**Exercise details**
Return the records from the first line through the line containing "Similarly, the equation", and leave out the pictures.

**Source texts of formatted documents**
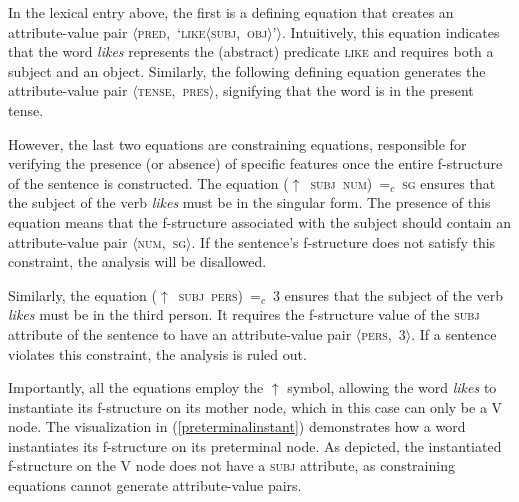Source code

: \begin{sloppypar}

In the lexical entry above, the first is a defining equation that creates an attribute-value pair \mbox{$\langle$\textsc{pred}, `\textsc{like}$\langle$\textsc{subj, obj}$\rangle$'$\rangle$}. Intuitively, this equation indicates that the word \textit{likes} represents the (abstract) predicate \textsc{like} and requires both a subject and an object. Similarly, the following defining equation generates the attribute-value pair \mbox{$\langle$\textsc{tense}, \textsc{pres}$\rangle$}, signifying that the word is in the present tense. 
\end{sloppypar}

However, the last two equations are constraining equations, responsible for verifying the presence (or absence) of specific features once the entire f-structure of the sentence is constructed. The equation \mbox{($\uparrow$ \textsc{subj} \textsc{num}) =$_c$ \textsc{sg}} ensures that the subject of the verb \textit{likes} must be in the singular form. The presence of this equation means that the f-structure associated with the subject should contain an attribute-value pair \mbox{$\langle$\textsc{num}, \textsc{sg}$\rangle$}. If the sentence's f-structure does not satisfy this constraint, the analysis will be disallowed. 


Similarly, the equation \mbox{($\uparrow$ \textsc{subj} \textsc{pers}) =$_c$ 3} ensures that the subject of the verb \textit{likes} must be in the third person. It requires the f-structure value of the \textsc{subj} attribute of the sentence to have an attribute-value pair \mbox{$\langle$\textsc{pers}, 3$\rangle$}. If a sentence violates this constraint, the analysis is ruled out.

Importantly, all the equations employ the $\uparrow$ symbol, allowing the word \textit{likes} to instantiate its f-structure on its mother node, which in this case can only be a V node. The visualization in (\ref{preterminalinstant}) demonstrates how a word instantiates its f-structure on its preterminal node. As depicted, the instantiated f-structure on the V node does not have a \textsc{subj} attribute, as constraining equations cannot generate attribute-value pairs.

\pex
\label{preterminalinstant}
\vspace{-2em}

**Worked solution**
Source code

: \begin{sloppypar}

In the lexical entry above, the first is a defining equation that creates an attribute-value pair \mbox{$\langle$\textsc{pred}, `\textsc{like}$\langle$\textsc{subj, obj}$\rangle$'$\rangle$}. Intuitively, this equation indicates that the word \textit{likes} represents the (abstract) predicate \textsc{like} and requires both a subject and an object. Similarly, the following defining equation generates the attribute-value pair \mbox{$\langle$\textsc{tense}, \textsc{pres}$\rangle$}, signifying that the word is in the present tense. 
\end{sloppypar}

However, the last two equations are constraining equations, responsible for verifying the presence (or absence) of specific features once the entire f-structure of the sentence is constructed. The equation \mbox{($\uparrow$ \textsc{subj} \textsc{num}) =$_c$ \textsc{sg}} ensures that the subject of the verb \textit{likes} must be in the singular form. The presence of this equation means that the f-structure associated with the subject should contain an attribute-value pair \mbox{$\langle$\textsc{num}, \textsc{sg}$\rangle$}. If the sentence's f-structure does not satisfy this constraint, the analysis will be disallowed. 


Similarly, the equation \mbox{($\uparrow$ \textsc{subj} \textsc{pers}) =$_c$ 3} ensures that the subject of the verb \textit{likes} must be in the third person. It requires the f-structure value of the \textsc{subj} attribute of the sentence to have an attribute-value pair \mbox{$\langle$\textsc{pers}, 3$\rangle$}. If a sentence violates this constraint, the analysis is ruled out.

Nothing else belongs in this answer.